▸ WHAT IS BEING ASKED:
Go through the material line by line and copy each one with the word "javascripts".

▸ PROVIDED DATA:
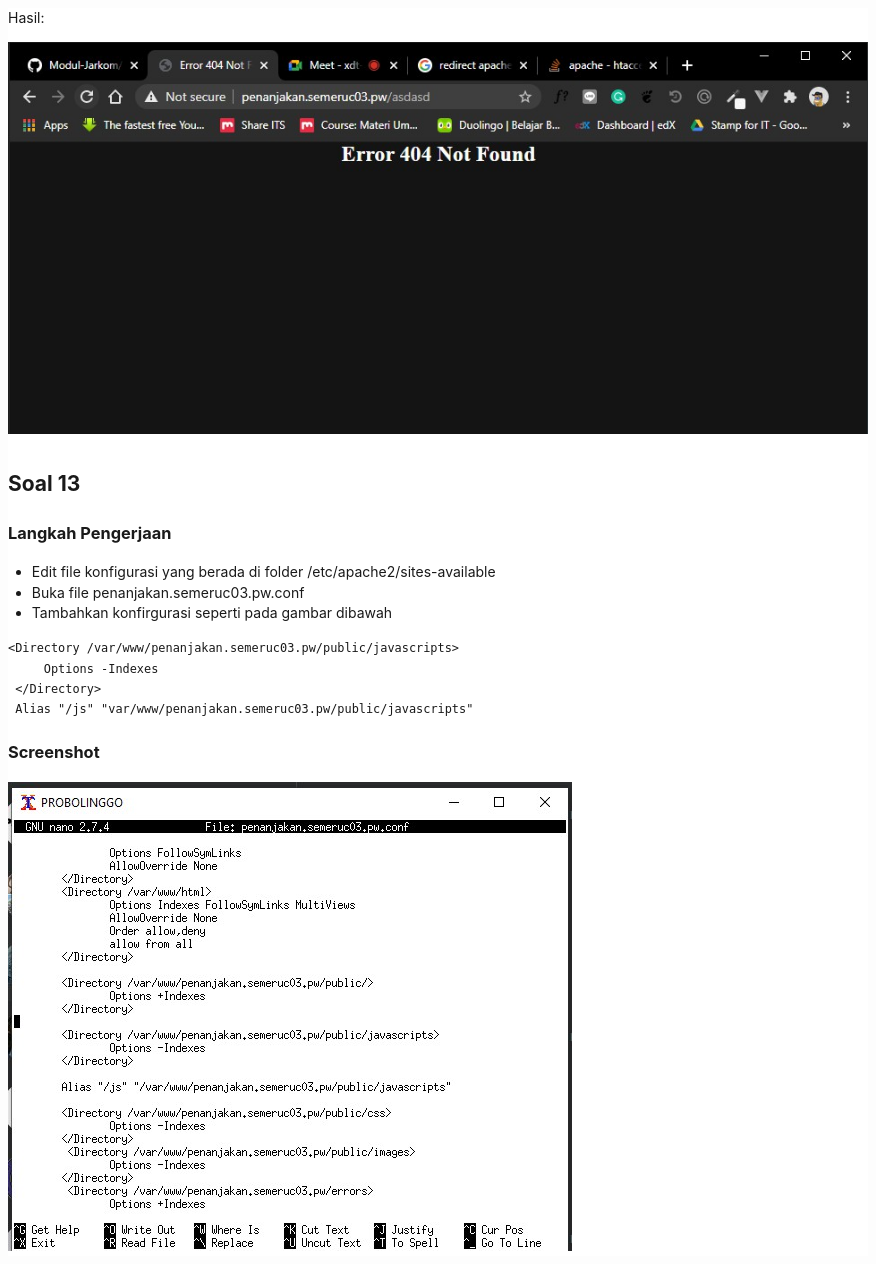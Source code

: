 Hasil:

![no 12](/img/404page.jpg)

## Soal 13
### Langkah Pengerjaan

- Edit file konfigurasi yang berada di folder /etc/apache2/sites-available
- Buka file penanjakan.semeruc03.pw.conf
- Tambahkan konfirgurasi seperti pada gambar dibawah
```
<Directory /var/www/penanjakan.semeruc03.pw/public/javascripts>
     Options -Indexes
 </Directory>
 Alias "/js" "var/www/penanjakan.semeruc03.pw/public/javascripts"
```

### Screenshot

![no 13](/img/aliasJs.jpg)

▸ ANSWER FOR THIS EXERCISE:
<Directory /var/www/penanjakan.semeruc03.pw/public/javascripts>
 Alias "/js" "var/www/penanjakan.semeruc03.pw/public/javascripts"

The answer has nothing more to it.